Brexit(ブレキジット)により、先行きの見えないロンドンのオフィスへの投資は控えられているようです。

世界のオフィスビル取引価格 ロンドンの下げ大きく

ロンドンのオフィスビルの取引価格が大幅に下がっている。日本不動産研究所が29日にまとめたアジアや欧米の主要都市の不動産価格の調査結果によると、前回調査(4月1日時点)と比べた騰落率は、ロンドンがマイナス5.8%と、最も下げ幅が大きかった

調査時点は10月1日。東京、上海など世界14都市を調べ、同所の不動産鑑定士がビル価格や賃料を評価して指数化した。英国は6月の国民投票で欧州連合(EU)離脱を決定。

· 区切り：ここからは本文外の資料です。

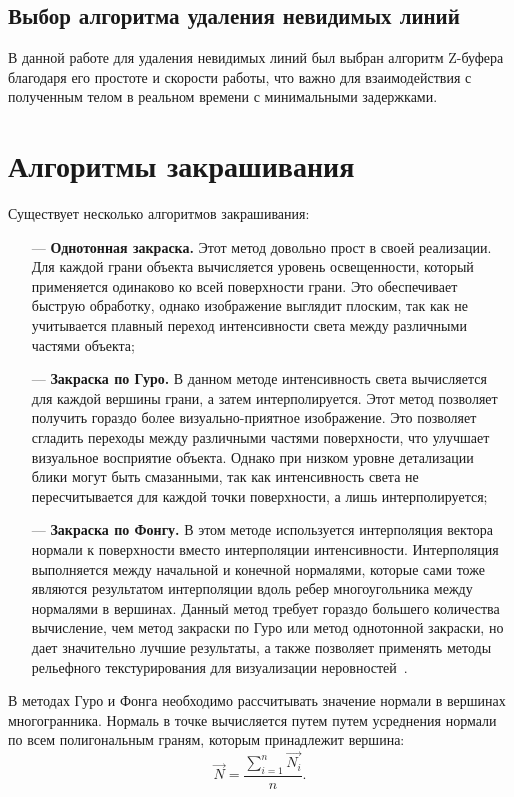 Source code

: \subsection{Выбор алгоритма удаления невидимых линий}
В данной работе для удаления невидимых линий был выбран алгоритм Z-буфера благодаря его простоте и скорости работы, что важно для взаимодействия с полученным телом в реальном времени с минимальными задержками.

\section{Алгоритмы закрашивания}
Существует несколько алгоритмов закрашивания:
\begin{itemize}
    \item[---] \textbf{Однотонная закраска.} Этот метод довольно прост в своей реализации. Для каждой грани объекта вычисляется уровень освещенности, который применяется одинаково ко всей поверхности грани. Это обеспечивает быструю обработку, однако изображение выглядит плоским, так как не учитывается плавный переход интенсивности света между различными частями объекта;
    \item[---] \textbf{Закраска по Гуро.} В данном методе интенсивность света вычисляется для каждой вершины грани, а затем интерполируется. Этот метод позволяет получить гораздо более визуально-приятное изображение. Это позволяет сгладить переходы между различными частями поверхности, что улучшает визуальное восприятие объекта. Однако при низком уровне детализации блики могут быть смазанными, так как интенсивность света не пересчитывается для каждой точки поверхности, а лишь интерполируется;
    \item[---] \textbf{Закраска по Фонгу.} В этом методе используется интерполяция вектора нормали к поверхности вместо интерполяции интенсивности. Интерполяция выполняется между начальной и конечной нормалями, которые сами тоже являются результатом интерполяции вдоль ребер многоугольника между нормалями в вершинах. Данный метод требует гораздо большего количества вычисление, чем метод закраски по Гуро или метод однотонной закраски, но дает значительно лучшие результаты, а также позволяет применять методы рельефного текстурирования для визуализации неровностей~\cite{Затенение_и_освещение}.
\end{itemize}


В методах Гуро и Фонга необходимо рассчитывать значение нормали в вершинах многогранника. Нормаль в точке вычисляется путем путем усреднения нормали по всем полигональным граням, которым принадлежит вершина:
\begin{equation}
    \vec{N} = \frac{\displaystyle\sum_{i=1}^n \vec{N_i}}{n}.
\end{equation}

景気に不透明感が広がり「オフィスビルの新規投資が抑えられている」(日本不動産研究所の研究部参事の慎明宏氏)。日系企業の事業への影響は限定的だが「テナントの動向などを注視していく」(三井不動産)との姿勢が目立つ。

東京と大阪はそれぞれ、3.4%、2.9%上昇したが、上げ幅は前回調査より鈍った。金融緩和や日銀のマイナス金利政策の影響で投資資金が流れ込んでいるが賃料の上昇が鈍い。

(2016年11月30日日本経済新聞朝刊19面抜粋)

東京と大阪のオフィスは国際的に見ても上昇しています。金融緩和(マイナス金利政策)により、全体的な投資利回りが低下したことによりますが、ピークアウト感もあり上昇幅は前回(4月1日)と比較して縮小しています。

オフィス価格変動率 マンション価格変動率
都市名 変動率 都市名 変動率
東京 +3.4% 北京 +19.7%
大阪 +2.9% 上海 +12.4%
ソウル +2.9% 香港 +6.9%
ホーチミン +2.8% ソウル +2.8%
バンコク +2.1% 大阪 +1.8%
上海 +1.2% ジャカルタ +1.6%
ニューヨーク +0.7% 東京 +1.4%
北京 +0.6% バンコク +0.8%
ジャカルタ +0.5% ホーチミン +0.8%
香港 +0.4% ニューヨーク +0.3%
台北 -0.2% ロンドン -0.3%
クアラルンプール -1.0% クアラルンプール -0.4%
シンガポール -1.3% シンガポール -1.7%
ロンドン -5.8% 台北 -2.5%
(日本不動産研究所『国際不動産価格賃料指数』より)

それにしても中国のマンション価格の上昇は群を抜いています。一方、住宅抑制策続く台湾は下落しています。

国際不動産価格賃料指数1 国際不動産価格賃料指数2

こう見ると、日本の不動産もたいして上昇しないようにみえますね。まぁ、日本は東日本大震災もありましたからね。